*** Listed entries ***
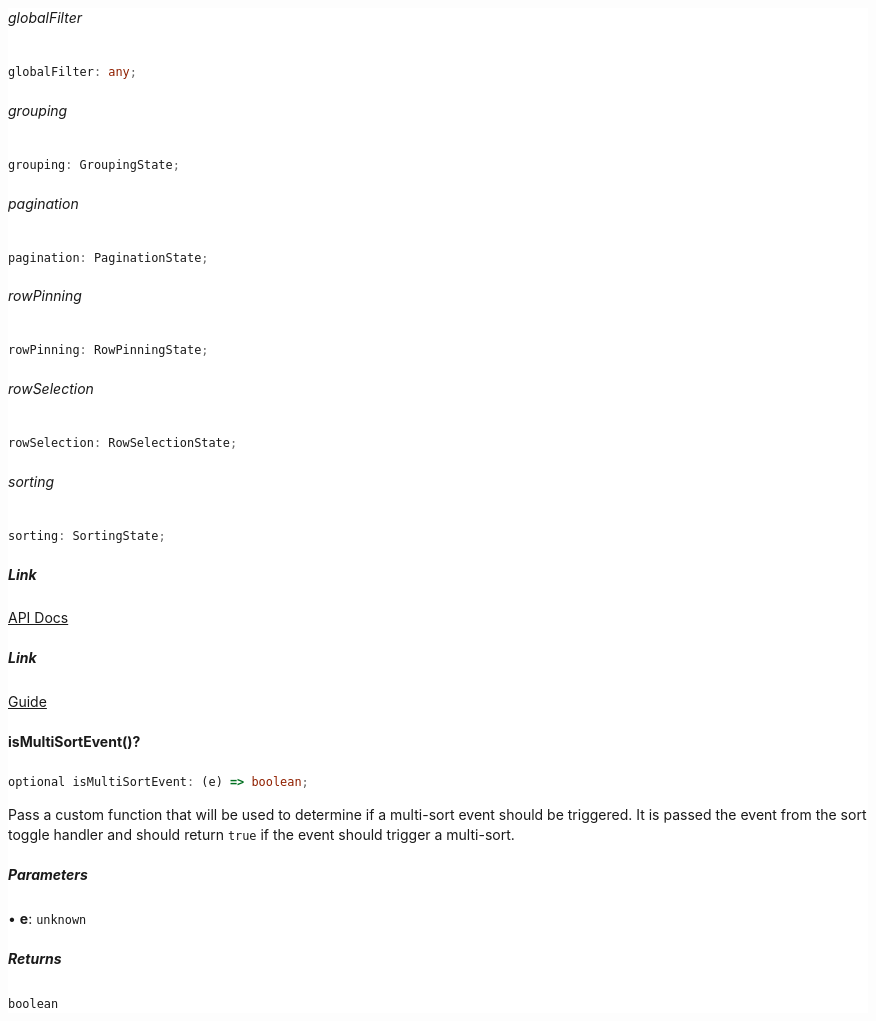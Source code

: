 ###### globalFilter

```ts
globalFilter: any;
```

###### grouping

```ts
grouping: GroupingState;
```

###### pagination

```ts
pagination: PaginationState;
```

###### rowPinning

```ts
rowPinning: RowPinningState;
```

###### rowSelection

```ts
rowSelection: RowSelectionState;
```

###### sorting

```ts
sorting: SortingState;
```

##### Link

[API Docs](https://tanstack.com/table/v8/docs/api/core/table#initialstate)

##### Link

[Guide](https://tanstack.com/table/v8/docs/guide/tables)

#### isMultiSortEvent()?

```ts
optional isMultiSortEvent: (e) => boolean;
```

Pass a custom function that will be used to determine if a multi-sort event should be triggered. It is passed the event from the sort toggle handler and should return `true` if the event should trigger a multi-sort.

##### Parameters

• **e**: `unknown`

##### Returns

`boolean`
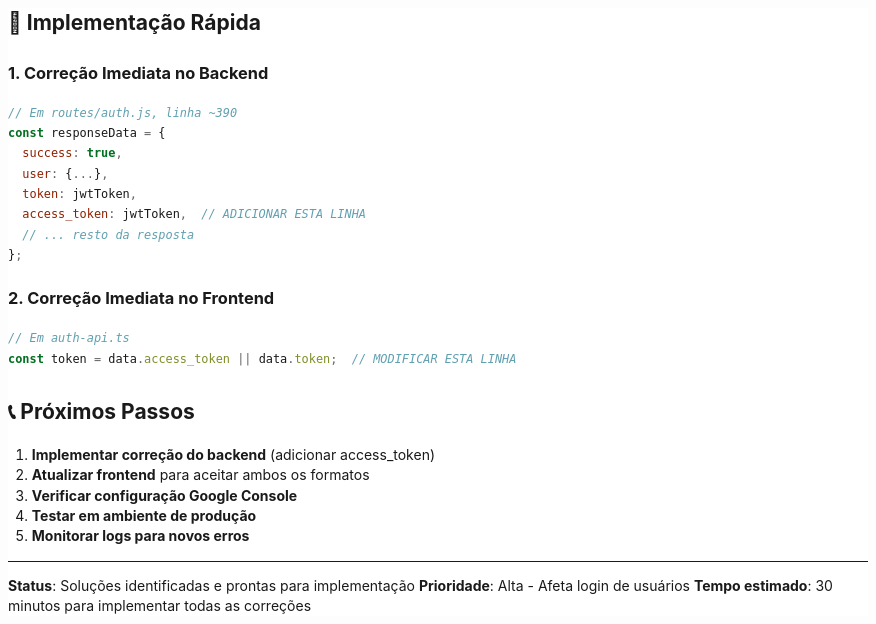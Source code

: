 ## 🚀 Implementação Rápida

### 1. Correção Imediata no Backend
```javascript
// Em routes/auth.js, linha ~390
const responseData = {
  success: true,
  user: {...},
  token: jwtToken,
  access_token: jwtToken,  // ADICIONAR ESTA LINHA
  // ... resto da resposta
};
```

### 2. Correção Imediata no Frontend
```javascript
// Em auth-api.ts
const token = data.access_token || data.token;  // MODIFICAR ESTA LINHA
```

## 📞 Próximos Passos

1. **Implementar correção do backend** (adicionar access_token)
2. **Atualizar frontend** para aceitar ambos os formatos
3. **Verificar configuração Google Console**
4. **Testar em ambiente de produção**
5. **Monitorar logs para novos erros**

---

**Status**: Soluções identificadas e prontas para implementação
**Prioridade**: Alta - Afeta login de usuários
**Tempo estimado**: 30 minutos para implementar todas as correções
*** End of Listed entries ***
§ Problem: Return the data exactly. Do not carry over any images.

§ Output for this exercise:
Source code

: ###### globalFilter

```ts
globalFilter: any;
```

###### grouping

```ts
grouping: GroupingState;
```

###### pagination

```ts
pagination: PaginationState;
```

###### rowPinning

```ts
rowPinning: RowPinningState;
```

###### rowSelection

```ts
rowSelection: RowSelectionState;
```

###### sorting

```ts
sorting: SortingState;
```

##### Link

[API Docs](https://tanstack.com/table/v8/docs/api/core/table#initialstate)

##### Link

[Guide](https://tanstack.com/table/v8/docs/guide/tables)

#### isMultiSortEvent()?

```ts
optional isMultiSortEvent: (e) => boolean;
```

Pass a custom function that will be used to determine if a multi-sort event should be triggered. It is passed the event from the sort toggle handler and should return `true` if the event should trigger a multi-sort.

##### Parameters

• **e**: `unknown`

##### Returns

`boolean`
Source code

: ## 🚀 Implementação Rápida

### 1. Correção Imediata no Backend
```javascript
// Em routes/auth.js, linha ~390
const responseData = {
  success: true,
  user: {...},
  token: jwtToken,
  access_token: jwtToken,  // ADICIONAR ESTA LINHA
  // ... resto da resposta
};
```

### 2. Correção Imediata no Frontend
```javascript
// Em auth-api.ts
const token = data.access_token || data.token;  // MODIFICAR ESTA LINHA
```

## 📞 Próximos Passos

1. **Implementar correção do backend** (adicionar access_token)
2. **Atualizar frontend** para aceitar ambos os formatos
3. **Verificar configuração Google Console**
4. **Testar em ambiente de produção**
5. **Monitorar logs para novos erros**

---

**Status**: Soluções identificadas e prontas para implementação
**Prioridade**: Alta - Afeta login de usuários
**Tempo estimado**: 30 minutos para implementar todas as correções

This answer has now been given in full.